# Goal: GNN-based link prediction model
Here we want to predict an edge between two aribtrary nodes in a graph.

### Overview of Link Prediction with GNN
Many applications such as social recommendation, item recommendation, knowledge graph completion, etc., can be formulated as link prediction, which predicts whether an edge exists between two particular nodes. This tutorial shows an example of predicting whether a citation relationship, either citing or being cited, between two papers exists in a citation network.

This tutorial formulates the link prediction problem as a binary classification problem as follows:

- Treat the edges in the graph as positive examples.

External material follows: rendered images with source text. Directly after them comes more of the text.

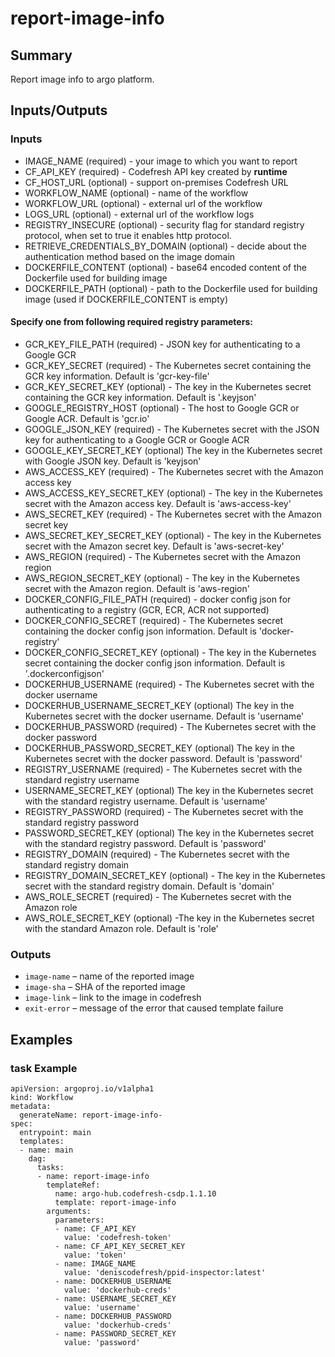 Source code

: # report-image-info

## Summary
Report image info to argo platform.

## Inputs/Outputs

### Inputs
* IMAGE_NAME (required) - your image to which you want to report
* CF_API_KEY (required) - Codefresh API key created by **runtime**
* CF_HOST_URL (optional) - support on-premises Codefresh URL
* WORKFLOW_NAME (optional) - name of the workflow
* WORKFLOW_URL (optional) - external url of the workflow
* LOGS_URL (optional) - external url of the workflow logs
* REGISTRY_INSECURE (optional) - security flag for standard registry protocol, when set to true it enables http protocol.
* RETRIEVE_CREDENTIALS_BY_DOMAIN (optional) - decide about the authentication method based on the image domain
* DOCKERFILE_CONTENT (optional) - base64 encoded content of the Dockerfile used for building image
* DOCKERFILE_PATH (optional) - path to the Dockerfile used for building image (used if DOCKERFILE_CONTENT is empty)
#### Specify one from following required registry parameters:
* GCR_KEY_FILE_PATH (required) - JSON key for authenticating to a Google GCR
* GCR_KEY_SECRET (required) - The Kubernetes secret containing the GCR key information. Default is 'gcr-key-file'
* GCR_KEY_SECRET_KEY (optional) - The key in the Kubernetes secret containing the GCR key information. Default is '.keyjson'
* GOOGLE_REGISTRY_HOST (optional)  - The host to Google GCR or Google ACR. Default is 'gcr.io'
* GOOGLE_JSON_KEY (required) - The Kubernetes secret with the JSON key for authenticating to a Google GCR or Google ACR
* GOOGLE_KEY_SECRET_KEY (optional) The key in the Kubernetes secret with Google JSON key. Default is 'keyjson'
* AWS_ACCESS_KEY (required) - The Kubernetes secret with the Amazon access key
* AWS_ACCESS_KEY_SECRET_KEY (optional) - The key in the Kubernetes secret with the Amazon access key. Default is 'aws-access-key'
* AWS_SECRET_KEY (required) - The Kubernetes secret with the Amazon secret key
* AWS_SECRET_KEY_SECRET_KEY (optional) - The key in the Kubernetes secret with the Amazon secret key. Default is 'aws-secret-key'
* AWS_REGION (required) - The Kubernetes secret with the Amazon region
* AWS_REGION_SECRET_KEY (optional) - The key in the Kubernetes secret with the Amazon region. Default is 'aws-region'
* DOCKER_CONFIG_FILE_PATH (required) - docker config json for authenticating to a registry (GCR, ECR, ACR not supported)
* DOCKER_CONFIG_SECRET (required) - The Kubernetes secret containing the docker config json information. Default is 'docker-registry'
* DOCKER_CONFIG_SECRET_KEY  (optional) - The key in the Kubernetes secret containing the docker config json information. Default is '.dockerconfigjson'
* DOCKERHUB_USERNAME (required) - The Kubernetes secret with the docker username
* DOCKERHUB_USERNAME_SECRET_KEY (optional) The key in the Kubernetes secret with the docker username. Default is 'username'
* DOCKERHUB_PASSWORD (required) - The Kubernetes secret with the docker password
* DOCKERHUB_PASSWORD_SECRET_KEY (optional) The key in the Kubernetes secret with the docker password. Default is 'password'
* REGISTRY_USERNAME (required) - The Kubernetes secret with the standard registry username
* USERNAME_SECRET_KEY (optional) The key in the Kubernetes secret with the standard registry username. Default is 'username'
* REGISTRY_PASSWORD (required) - The Kubernetes secret with the standard registry password
* PASSWORD_SECRET_KEY (optional) The key in the Kubernetes secret with the standard registry password. Default is 'password'
* REGISTRY_DOMAIN (required) - The Kubernetes secret with the standard registry domain
* REGISTRY_DOMAIN_SECRET_KEY (optional) - The key in the Kubernetes secret with the standard registry domain. Default is 'domain'
* AWS_ROLE_SECRET (required) - The Kubernetes secret with the Amazon role
* AWS_ROLE_SECRET_KEY (optional) -The key in the Kubernetes secret with the standard Amazon role. Default is 'role'

### Outputs
* `image-name` – name of the reported image
* `image-sha` – SHA of the reported image
* `image-link` – link to the image in codefresh
* `exit-error` – message of the error that caused template failure

## Examples

### task Example
```
apiVersion: argoproj.io/v1alpha1
kind: Workflow
metadata:
  generateName: report-image-info-
spec:
  entrypoint: main
  templates:
  - name: main
    dag:
      tasks:
      - name: report-image-info
        templateRef:
          name: argo-hub.codefresh-csdp.1.1.10
          template: report-image-info
        arguments:
          parameters:
          - name: CF_API_KEY
            value: 'codefresh-token'
          - name: CF_API_KEY_SECRET_KEY
            value: 'token'
          - name: IMAGE_NAME
            value: 'deniscodefresh/ppid-inspector:latest'
          - name: DOCKERHUB_USERNAME
            value: 'dockerhub-creds'
          - name: USERNAME_SECRET_KEY
            value: 'username'
          - name: DOCKERHUB_PASSWORD
            value: 'dockerhub-creds'
          - name: PASSWORD_SECRET_KEY
            value: 'password'
```
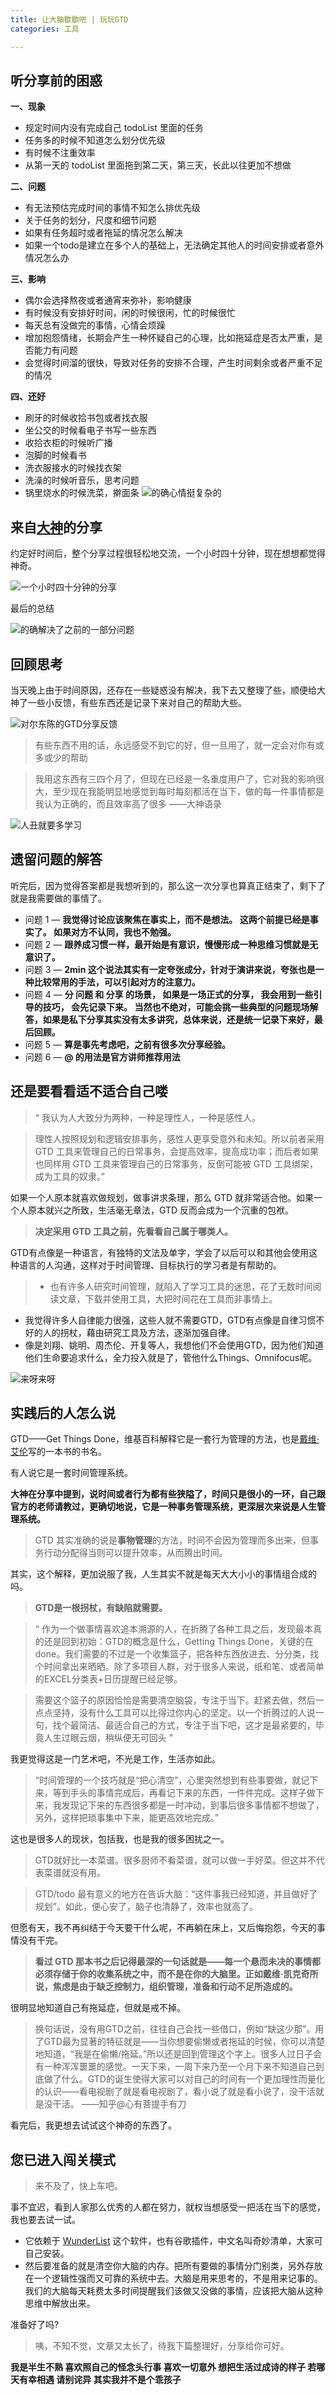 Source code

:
 ```yaml
---
title: 让大脑歇歇吧 | 玩玩GTD
categories: 工具

---
```




## 听分享前的困惑
 **一、现象**
* 规定时间内没有完成自己 todoList 里面的任务
* 任务多的时候不知道怎么划分优先级
* 有时候不注重效率
* 从第一天的 todoList 里面拖到第二天，第三天，长此以往更加不想做

**二、问题**
* 有无法预估完成时间的事情不知怎么排优先级
* 关于任务的划分，尺度和细节问题
* 如果有任务超时或者拖延的情况怎么解决
* 如果一个todo是建立在多个人的基础上，无法确定其他人的时间安排或者意外情况怎么办

**三、影响**
* 偶尔会选择熬夜或者通宵来弥补，影响健康
* 有时候没有安排好时间，闲的时候很闲，忙的时候很忙
*  每天总有没做完的事情，心情会烦躁
* 增加抱怨情绪，长期会产生一种怀疑自己的心理，比如拖延症是否太严重，是否能力有问题
* 会觉得时间溜的很快，导致对任务的安排不合理，产生时间剩余或者严重不足的情况

**四、还好**
* 刷牙的时候收拾书包或者找衣服
* 坐公交的时候看电子书写一些东西
* 收拾衣柜的时候听广播
* 泡脚的时候看书
* 洗衣服接水的时候找衣架
* 洗澡的时候听音乐，思考问题
* 锅里烧水的时候洗菜，擀面条
![的确心情挺复杂的](http://upload-images.jianshu.io/upload_images/2190281-98a013b605f06d71.png?imageMogr2/auto-orient/strip%7CimageView2/2/w/1240)


## 来自[大神](http://www.jianshu.com/u/57a9f35a3ab4)的分享

约定好时间后，整个分享过程很轻松地交流，一个小时四十分钟，现在想想都觉得神奇。

![一个小时四十分钟的分享](http://upload-images.jianshu.io/upload_images/2190281-59c7db585e012774.png?imageMogr2/auto-orient/strip%7CimageView2/2/w/1240)

最后的总结

![的确解决了之前的一部分问题](http://upload-images.jianshu.io/upload_images/2190281-32212d12a58b649d.jpg?imageMogr2/auto-orient/strip%7CimageView2/2/w/1240)

## 回顾思考
当天晚上由于时间原因，还存在一些疑惑没有解决，我下去又整理了些，顺便给大神了一些小反馈，有些东西还是记录下来对自己的帮助大些。

![对尔东陈的GTD分享反馈](http://upload-images.jianshu.io/upload_images/2190281-af18007367888cdd.png?imageMogr2/auto-orient/strip%7CimageView2/2/w/1240)

>有些东西不用的话，永远感受不到它的好，但一旦用了，就一定会对你有或多或少的帮助

>我用这东西有三四个月了，但现在已经是一名重度用户了，它对我的影响很大，至少现在我能明显地感觉到每时每刻都活在当下，做的每一件事情都是我认为正确的，而且效率高了很多     ——大神语录

![人丑就要多学习](http://upload-images.jianshu.io/upload_images/2190281-d7b11ddb3832c212.png?imageMogr2/auto-orient/strip%7CimageView2/2/w/1240)

## 遗留问题的解答
听完后，因为觉得答案都是我想听到的，那么这一次分享也算真正结束了，剩下了就是我需要做的事情了。

* 问题 1 — **我觉得讨论应该聚焦在事实上，而不是想法。 这两个前提已经是事实了。  如果对方不认同，我也不勉强。**
* 问题 2 — **跟养成习惯一样，最开始是有意识，慢慢形成一种思维习惯就是无意识了。**
* 问题 3 — **2min 这个说法其实有一定夸张成分，针对于演讲来说，夸张也是一种比较常用的手法，可以引起对方的注意力。**
* 问题 4 — **分 问题 和 分享 的场景，   如果是一场正式的分享， 我会用到一些引导的技巧， 会先记录下来。 当然也不绝对，可能会挑一些典型的问题现场解答，如果是私下分享其实没有太多讲究，总体来说，还是统一记录下来好，最后回顾。**
* 问题 5 — **算是事先考虑吧，之前有很多次分享经验。**
* 问题 6 — **@ 的用法是官方讲师推荐用法**


## 还是要看看适不适合自己喽
>“ 我认为人大致分为两种，一种是理性人，一种是感性人。

>理性人按照规划和逻辑安排事务，感性人更享受意外和未知。所以前者采用 GTD 工具来管理自己的日常事务，会提高效率，提高成功率；而后者如果也同样用 GTD 工具来管理自己的日常事务，反倒可能被 GTD 工具绑架，成为工具的奴隶。”

如果一个人原本就喜欢做规划，做事讲求条理，那么 GTD 就非常适合他。如果一个人原本就兴之所致，生活毫无章法，GTD 反而会成为一个沉重的包袱。

>**决定采用 GTD 工具之前，先看看自己属于哪类人。**

GTD有点像是一种语言，有独特的文法及单字，学会了以后可以和其他会使用这种语言的人沟通，这样对于时间管理、目标执行的学习者是有帮助的。

>* 也有许多人研究时间管理，就陷入了学习工具的迷思，花了无数时间阅读文章，下载并使用工具，大把时间花在工具而非事情上。
* 我觉得许多人自律能力很强，这些人就不需要GTD，GTD有点像是自律习惯不好的人的拐杖，藉由研究工具及方法，逐渐加强自律。
* 像是刘翔、姚明、周杰伦、开复等人，我想他们不会使用GTD，因为他们知道他们生命要追求什么，全力投入就是了，管他什么Things、Omnifocus呢。


![来呀来呀](http://upload-images.jianshu.io/upload_images/2190281-4917e92e77973201.png?imageMogr2/auto-orient/strip%7CimageView2/2/w/1240)


## 实践后的人怎么说
GTD——Get Things Done，维基百科解释它是一套行为管理的方法，也是[戴维·艾伦](https://zh.wikipedia.org/w/index.php?title=%E6%88%B4%E7%BB%B4%C2%B7%E8%89%BE%E4%BC%A6&action=edit&redlink=1)写的一本书的书名。

有人说它是一套时间管理系统。

**大神在分享中提到，说时间或者行为都有些狭隘了，时间只是很小的一环，自己跟官方的老师请教过，更确切地说，它是一种事务管理系统，更深层次来说是人生管理系统。**

>GTD 其实准确的说是**事物管理**的方法，时间不会因为管理而多出来，但事务行动分配得当则可以提升效率，从而腾出时间。

其实，这个解释，更加说服了我，人生其实不就是每天大大小小的事情组合成的吗。

>**GTD是一根拐杖，有缺陷就需要。**

>“ 作为一个做事情喜欢追本溯源的人，在折腾了各种工具之后，发现最本真的还是回到初始：GTD的概念是什么，Getting Things Done，关键的在done。我们需要的不过是一个收集篮子，把各种东西放进去、分分类，找个时间拿出来晒晒。除了多项目人群，对于很多人来说，纸和笔、或者简单的EXCEL分类表+日历提醒已经足够。

>需要这个篮子的原因恰恰是需要清空脑袋，专注于当下。赶紧去做，然后一点点坚持，没有什么工具可以比得过你内心的坚定。以一个折腾过的人说一句，找个最简洁、最适合自己的方式，专注于当下吧，这才是最紧要的，毕竟人生过眼云烟，稍纵便无可回头 ”

我更觉得这是一门艺术吧，不光是工作，生活亦如此。

>“时间管理的一个技巧就是“把心清空”，心里突然想到有些事要做，就记下来，等到手头的事情完成后，再看记下来的东西，一件件完成。这样子做下来，我发现记下来的东西很多都是一时冲动，到事后很多事情都不想做了，另外，这样把琐事集中下来，能更高效地完成。”

这也是很多人的现状，包括我，也是我的很多困扰之一。

>GTD就好比一本菜谱。很多厨师不看菜谱，就可以做一手好菜。但这并不代表菜谱就没有用。

>GTD/todo 最有意义的地方在告诉大脑：“这件事我已经知道，并且做好了规划”。如此，便心安了，脑子也清静了，效率也就高了。

但愿有天，我不再纠结于今天要干什么呢，不再躺在床上，又后悔抱怨，今天的事情没有干完。

>**看过 GTD 那本书之后记得最深的一句话就是——每一个悬而未决的事情都必须存储于你的收集系统之中，而不是在你的大脑里。正如戴维·凯克奇所说，焦虑是由于缺乏控制力，组织管理，准备和行动不足所造成的。**

很明显地知道自己有拖延症，但就是戒不掉。

>换句话说，没有用GTD之前，往往自己会找一些借口，例如“缺这少那”。用了GTD最为显著的特征就是——当你想要偷懒或者拖延的时候，你可以清楚地知道，“我是在偷懒/拖延。”所以还是回到管理这个字上。很多人过日子会有一种浑浑噩噩的感觉。一天下来，一周下来乃至一个月下来不知道自己到底做了什么。GTD的诞生使得大家可以对自己的时间有一个更加理性而量化的认识——看电视剧了就是看电视剧了，看小说了就是看小说了，没干活就是没干活。 ——知乎@心有菩提手有刀

看完后，我更想去试试这个神奇的东西了。


## 您已进入闯关模式
>来不及了，快上车吧。

事不宜迟，看到人家那么优秀的人都在努力，就权当想感受一把活在当下的感觉，我也要去试一试。

* 它依赖于 [WunderList](https://www.wunderlist.com/zh/download/?nsukey=bWqNRLFSiF0erQJ%2F2t0gGwcD1sXWqqOornxayXBxR5ipcIiCgCSzhPdY8ApijIE26slzPEeeR8v9CFq0UaintTNTHBGc3yoKyNoK%2FLTcI47ZRVyUYwwwTQ7EqDEV%2F0enS1u4Ftoy2h%2Bh1PX2LEVYSRvhr%2FxwYTAYAaNnLGtqje9D5pivhTxM69R1MkIwyfk6) 这个软件，也有谷歌插件，中文名叫奇妙清单，大家可自己安装。
* 然后要准备的就是清空你大脑的内存。把所有要做的事情分门别类，另外存放在一个逻辑性强而又可靠的系统中去。大脑是用来思考的，不是用来记事的。我们的大脑每天耗费太多时间提醒我们该做又没做的事情，应该把大脑从这种思维中解放出来。

准备好了吗?

>咦，不知不觉，文章又太长了，待我下篇整理好，分享给你可好。

**我是半生不熟 喜欢照自己的怪念头行事
喜欢一切意外 想把生活过成诗的样子
若哪天有幸相遇 请别诧异 其实我并不是个乖孩子**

- Sample a number of non-existent edges (i.e. node pairs with no edges between them) as negative examples.

- Divide the positive examples and negative examples into a training set and a test set.

- Evaluate the model with any binary classification metric such as Area Under Curve (AUC).

In [1]:
import dgl
import torch
import torch.nn as nn
import torch.nn.functional as F
import itertools
import numpy as np
import scipy.sparse as sp

Using backend: pytorch


In [2]:
import dgl.data

dataset = dgl.data.CoraGraphDataset()
g = dataset[0]

  NumNodes: 2708
  NumEdges: 10556
  NumFeats: 1433
  NumClasses: 7
  NumTrainingSamples: 140
  NumValidationSamples: 500
  NumTestSamples: 1000
Done loading data from cached files.


In [3]:
g.edges()

(tensor([   0,    0,    0,  ..., 2707, 2707, 2707]),
 tensor([ 633, 1862, 2582,  ...,  598, 1473, 2706]))

In [4]:
# Split edge set for training and testing
u, v = g.edges()

Randomly pick 10% of the edges for positive examples in the test set, and leave the rest for the training set. It then samples the same number of edges for negative examples in both sets.

In [5]:
eids = np.arange(g.number_of_edges())
eids = np.random.permutation(eids)

test_size = int(len(eids) * 0.1)
train_size = g.number_of_edges() - test_size

test_pos_u, test_pos_v = u[eids[:test_size]], v[eids[:test_size]]
train_pos_u, train_pos_v = u[eids[test_size:]], v[eids[test_size:]]

# Find all negative edges and split them for training and testing
adj = sp.coo_matrix((np.ones(len(u)), (u.numpy(), v.numpy())))
adj_neg = 1 - adj.todense() - np.eye(g.number_of_nodes())
neg_u, neg_v = np.where(adj_neg != 0)

neg_eids = np.random.choice(len(neg_u), g.number_of_edges() // 2)
test_neg_u, test_neg_v = neg_u[neg_eids[:test_size]], neg_v[neg_eids[:test_size]]
train_neg_u, train_neg_v = neg_u[neg_eids[test_size:]], neg_v[neg_eids[test_size:]]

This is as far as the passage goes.